7. Conquanto a expressão “interesse comum” — encarte um conceito indeterminado, é mister proceder-se a uma interpretação sistemática das normas tributárias, de modo a alcançar a ratio essendi do referido dispositivo legal. Nesse diapasão, tem-se que o interesse comum na situação que constitua o fato gerador da obrigação principal implica que as pessoas solidariamente obrigadas sejam sujeitos da relação jurídica que deu azo à ocorrência do fato imponível. Isto porque feriria a lógica jurídico-tributária a integração, no pólo passivo da relação jurídica, de alguém que não tenha tido qualquer participação na ocorrência do fato gerador da obrigação (….)”.
Não se discute aqui a possibilidade de se responsabilizar um advogado ou consultor que propôs, sob a aparência de planejamento tributário lícito, esquemas de evasão ilícita de tributos. Nesse caso, porém, a solução juridicamente admissível não é a exigência do tributo a título de responsabilidade solidária, com fundamento em “interesse comum”, mas, sim, a responsabilização do profissional na esfera cível.

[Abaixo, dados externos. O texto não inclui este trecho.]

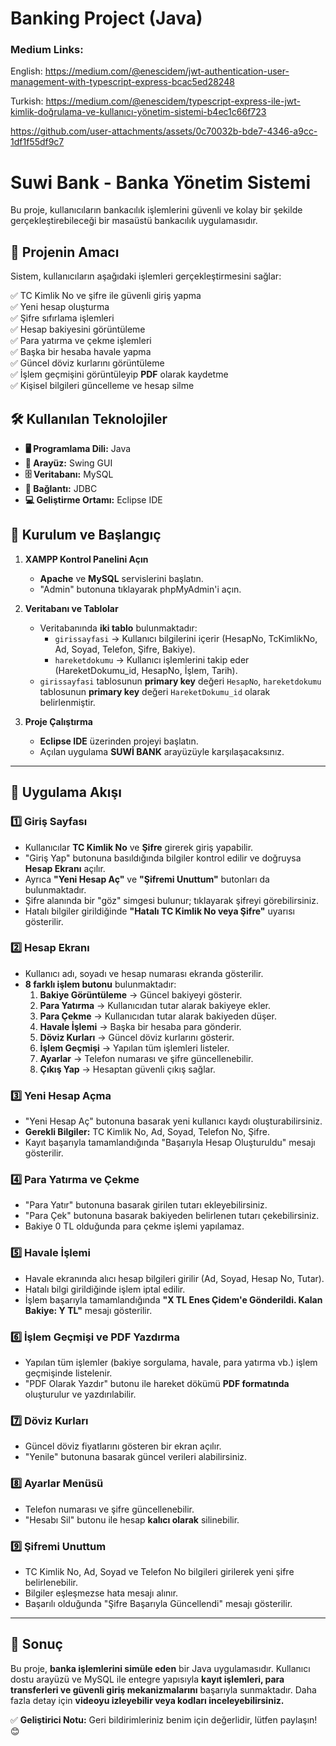 # Banking Project (Java)
 
### Medium Links:

English: https://medium.com/@enescidem/jwt-authentication-user-management-with-typescript-express-bcac5ed28248

Turkish: https://medium.com/@enescidem/typescript-express-ile-jwt-kimlik-doğrulama-ve-kullanıcı-yönetim-sistemi-b4ec1c66f723



https://github.com/user-attachments/assets/0c70032b-bde7-4346-a9cc-1df1f55df9c7


# Suwi Bank - Banka Yönetim Sistemi 

Bu proje, kullanıcıların bankacılık işlemlerini güvenli ve kolay bir şekilde gerçekleştirebileceği bir masaüstü bankacılık uygulamasıdır.  

## 🚀 Projenin Amacı  

Sistem, kullanıcıların aşağıdaki işlemleri gerçekleştirmesini sağlar:  

✅ TC Kimlik No ve şifre ile güvenli giriş yapma  
✅ Yeni hesap oluşturma  
✅ Şifre sıfırlama işlemleri  
✅ Hesap bakiyesini görüntüleme  
✅ Para yatırma ve çekme işlemleri  
✅ Başka bir hesaba havale yapma  
✅ Güncel döviz kurlarını görüntüleme  
✅ İşlem geçmişini görüntüleyip **PDF** olarak kaydetme  
✅ Kişisel bilgileri güncelleme ve hesap silme  

## 🛠 Kullanılan Teknolojiler  

- **🖥 Programlama Dili:** Java  
- **🎨 Arayüz:** Swing GUI  
- **🗄 Veritabanı:** MySQL  
- **🔗 Bağlantı:** JDBC  
- **💻 Geliştirme Ortamı:** Eclipse IDE

## 🚀 Kurulum ve Başlangıç

1. **XAMPP Kontrol Panelini Açın**
   - **Apache** ve **MySQL** servislerini başlatın.
   - "Admin" butonuna tıklayarak phpMyAdmin'i açın.

2. **Veritabanı ve Tablolar**
   - Veritabanında **iki tablo** bulunmaktadır:
     - `girissayfasi` → Kullanıcı bilgilerini içerir (HesapNo, TcKimlikNo, Ad, Soyad, Telefon, Şifre, Bakiye).
     - `hareketdokumu` → Kullanıcı işlemlerini takip eder (HareketDokumu_id, HesapNo, İşlem, Tarih).
   - `girissayfasi` tablosunun **primary key** değeri `HesapNo`, `hareketdokumu` tablosunun **primary key** değeri `HareketDokumu_id` olarak belirlenmiştir.

3. **Proje Çalıştırma**
   - **Eclipse IDE** üzerinden projeyi başlatın.
   - Açılan uygulama **SUWİ BANK** arayüzüyle karşılaşacaksınız.

---

## 📌 Uygulama Akışı

### 1️⃣ **Giriş Sayfası**
- Kullanıcılar **TC Kimlik No** ve **Şifre** girerek giriş yapabilir.
- "Giriş Yap" butonuna basıldığında bilgiler kontrol edilir ve doğruysa **Hesap Ekranı** açılır.
- Ayrıca **"Yeni Hesap Aç"** ve **"Şifremi Unuttum"** butonları da bulunmaktadır.
- Şifre alanında bir "göz" simgesi bulunur; tıklayarak şifreyi görebilirsiniz.
- Hatalı bilgiler girildiğinde **"Hatalı TC Kimlik No veya Şifre"** uyarısı gösterilir.

### 2️⃣ **Hesap Ekranı**
- Kullanıcı adı, soyadı ve hesap numarası ekranda gösterilir.
- **8 farklı işlem butonu** bulunmaktadır:
  1. **Bakiye Görüntüleme** → Güncel bakiyeyi gösterir.
  2. **Para Yatırma** → Kullanıcıdan tutar alarak bakiyeye ekler.
  3. **Para Çekme** → Kullanıcıdan tutar alarak bakiyeden düşer.
  4. **Havale İşlemi** → Başka bir hesaba para gönderir.
  5. **Döviz Kurları** → Güncel döviz kurlarını gösterir.
  6. **İşlem Geçmişi** → Yapılan tüm işlemleri listeler.
  7. **Ayarlar** → Telefon numarası ve şifre güncellenebilir.
  8. **Çıkış Yap** → Hesaptan güvenli çıkış sağlar.

### 3️⃣ **Yeni Hesap Açma**
- "Yeni Hesap Aç" butonuna basarak yeni kullanıcı kaydı oluşturabilirsiniz.
- **Gerekli Bilgiler:** TC Kimlik No, Ad, Soyad, Telefon No, Şifre.
- Kayıt başarıyla tamamlandığında "Başarıyla Hesap Oluşturuldu" mesajı gösterilir.

### 4️⃣ **Para Yatırma ve Çekme**
- "Para Yatır" butonuna basarak girilen tutarı ekleyebilirsiniz.
- "Para Çek" butonuna basarak bakiyeden belirlenen tutarı çekebilirsiniz.
- Bakiye 0 TL olduğunda para çekme işlemi yapılamaz.

### 5️⃣ **Havale İşlemi**
- Havale ekranında alıcı hesap bilgileri girilir (Ad, Soyad, Hesap No, Tutar).
- Hatalı bilgi girildiğinde işlem iptal edilir.
- İşlem başarıyla tamamlandığında **"X TL Enes Çidem'e Gönderildi. Kalan Bakiye: Y TL"** mesajı gösterilir.

### 6️⃣ **İşlem Geçmişi ve PDF Yazdırma**
- Yapılan tüm işlemler (bakiye sorgulama, havale, para yatırma vb.) işlem geçmişinde listelenir.
- "PDF Olarak Yazdır" butonu ile hareket dökümü **PDF formatında** oluşturulur ve yazdırılabilir.

### 7️⃣ **Döviz Kurları**
- Güncel döviz fiyatlarını gösteren bir ekran açılır.
- "Yenile" butonuna basarak güncel verileri alabilirsiniz.

### 8️⃣ **Ayarlar Menüsü**
- Telefon numarası ve şifre güncellenebilir.
- "Hesabı Sil" butonu ile hesap **kalıcı olarak** silinebilir.

### 9️⃣ **Şifremi Unuttum**
- TC Kimlik No, Ad, Soyad ve Telefon No bilgileri girilerek yeni şifre belirlenebilir.
- Bilgiler eşleşmezse hata mesajı alınır.
- Başarılı olduğunda "Şifre Başarıyla Güncellendi" mesajı gösterilir.

---

## 📢 Sonuç
Bu proje, **banka işlemlerini simüle eden** bir Java uygulamasıdır. Kullanıcı dostu arayüzü ve MySQL ile entegre yapısıyla **kayıt işlemleri, para transferleri ve güvenli giriş mekanizmalarını** başarıyla sunmaktadır. Daha fazla detay için **videoyu izleyebilir veya kodları inceleyebilirsiniz.**

✅ **Geliştirici Notu:** Geri bildirimleriniz benim için değerlidir, lütfen paylaşın! 😊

Exemplos recentes de casos em que se discutiu a responsabilização na esfera cível foram os processos movidos contra a empresa de consultoria e auditoria Deloitte Touche Tohmatsu Auditores Independentes por clientes autuados pelo Fisco do estado de São Paulo, que considerou fraudulento um “produto” que lhes foi por ela apresentado que permitiria a geração de créditos fiscais de ICMS e IPI, em razão de operações de aquisição, beneficiamento e exportação de soja. O processo mais emblemático, que recebeu importante cobertura especializada, foi o movido pela empresa Tigre S/A Tubos e Conexões [4].

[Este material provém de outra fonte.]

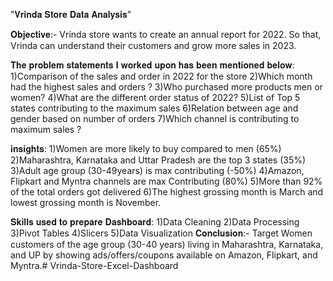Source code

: "𝐕𝐫𝐢𝐧𝐝𝐚 𝐒𝐭𝐨𝐫𝐞 𝐃𝐚𝐭𝐚 𝐀𝐧𝐚𝐥𝐲𝐬𝐢𝐬"

𝐎𝐛𝐣𝐞𝐜𝐭𝐢𝐯𝐞:- Vrinda store wants to create an annual report for 2022. So that, Vrinda can understand their customers and grow more sales in 2023.

𝐓𝐡𝐞 𝐩𝐫𝐨𝐛𝐥𝐞𝐦 𝐬𝐭𝐚𝐭𝐞𝐦𝐞𝐧𝐭𝐬 𝐈 𝐰𝐨𝐫𝐤𝐞𝐝 𝐮𝐩𝐨𝐧 𝐡𝐚𝐬 𝐛𝐞𝐞𝐧 𝐦𝐞𝐧𝐭𝐢𝐨𝐧𝐞𝐝 𝐛𝐞𝐥𝐨𝐰:
1)Comparison of the sales and order in 2022 for the store
2)Which month had the highest sales and orders ?
3)Who purchased more products men or women?
4)What are the different order status of 2022?
5)List of Top 5 states contributing to the maximum sales
6)Relation between age and gender based on number of orders 
7)Which channel is contributing to maximum sales ?

𝐢𝐧𝐬𝐢𝐠𝐡𝐭𝐬:
1)Women are more likely to buy compared to men (65%)
2)Maharashtra, Karnataka and Uttar Pradesh are the top 3 states (35%)
3)Adult age group (30-49years) is max contributing (-50%)
4)Amazon, Flipkart and Myntra channels are max Contributing (80%)
5)More than 92% of the total orders got delivered
6)The highest grossing month is March and lowest grossing month is November.

𝐒𝐤𝐢𝐥𝐥𝐬 𝐮𝐬𝐞𝐝 𝐭𝐨 𝐩𝐫𝐞𝐩𝐚𝐫𝐞 𝐃𝐚𝐬𝐡𝐛𝐨𝐚𝐫𝐝:
1)Data Cleaning
2)Data Processing
3)Pivot Tables
4)Slicers
5)Data Visualization
𝐂𝐨𝐧𝐜𝐥𝐮𝐬𝐢𝐨𝐧:- Target Women customers of the age group (30-40 years) living in Maharashtra, Karnataka, and UP by showing ads/offers/coupons available on Amazon, Flipkart, and Myntra.# Vrinda-Store-Excel-Dashboard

Nesse caso, porém, foi reconhecido que não haveria direito à indenização por perdas e danos, uma vez que “a situação fática não permite considerar que a autora tenha sido enganada na prestação de serviços da ré, uma vez patente que tinha plena convicção das transações sobre o produto agropecuário” e ainda que “a desavença comercial e prejuízos sofridos pelas partes, ainda que em decorrência das infrações que culminaram nas multas por ilícitos tributários narrados nos autos, advêm dos riscos assumidos pelas partes, e não pode ser utilizado como justificativa para a concessão de indenização por danos morais”[5].

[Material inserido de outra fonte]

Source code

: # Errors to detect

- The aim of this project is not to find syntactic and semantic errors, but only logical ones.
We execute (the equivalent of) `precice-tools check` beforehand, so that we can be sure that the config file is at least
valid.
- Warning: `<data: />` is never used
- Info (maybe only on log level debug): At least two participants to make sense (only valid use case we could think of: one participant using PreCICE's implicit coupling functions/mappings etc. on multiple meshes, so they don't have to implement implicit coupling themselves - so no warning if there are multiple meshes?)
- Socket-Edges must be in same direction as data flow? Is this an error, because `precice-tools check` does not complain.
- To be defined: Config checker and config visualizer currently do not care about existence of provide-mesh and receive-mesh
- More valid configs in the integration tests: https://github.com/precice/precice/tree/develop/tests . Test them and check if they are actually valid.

Não obstante, reconheceu-se o dever de devolução dos valores recebidos a título de consultoria, como se extrai do voto do relator ministro Ricardo Villas Bôas Cueva:
“Com efeito, se, por um lado, não se pode imputar à empresa de consultoria responsabilidade pelos prejuízos sofridos com as autuações fiscais da qual não escapa a autora — pelos motivos já anteriormente declinados —, também não se pode negar que o produto oferecido (planejamento tributário) ficou longe de alcançar os resultados esperados pela contratante, revelando deficiência na prestação do serviço, que impõe a devolução dos valores por esta expendidos como contraprestação”.
O grande risco que vivem hoje os profissionais não está, evidentemente, nas operações fraudulentas, pois aqueles que as praticam devem ser rigorosamente punidos, inclusive e, especialmente, pelos tribunais éticos que supervisionam o regular exercício da profissão.
A problemática toda gira em torno das cada vez mais frequentes desconsiderações unilaterais de operações pelo Fisco sob a acusação de planejamento abusivo. O que pode ser considerado abusivo? Atualmente, não há qualquer diretriz firme. Acreditava-se que o limite estaria na lei, hoje está na livre apreciação pelos órgãos de fiscalização. Enquanto não houver uma correção de rumos, os contribuintes seguirão seu calvário e, junto com eles, seus advogados e consultores. Resta saber até quando haverá contribuintes dispostos a empreender sem liberdade.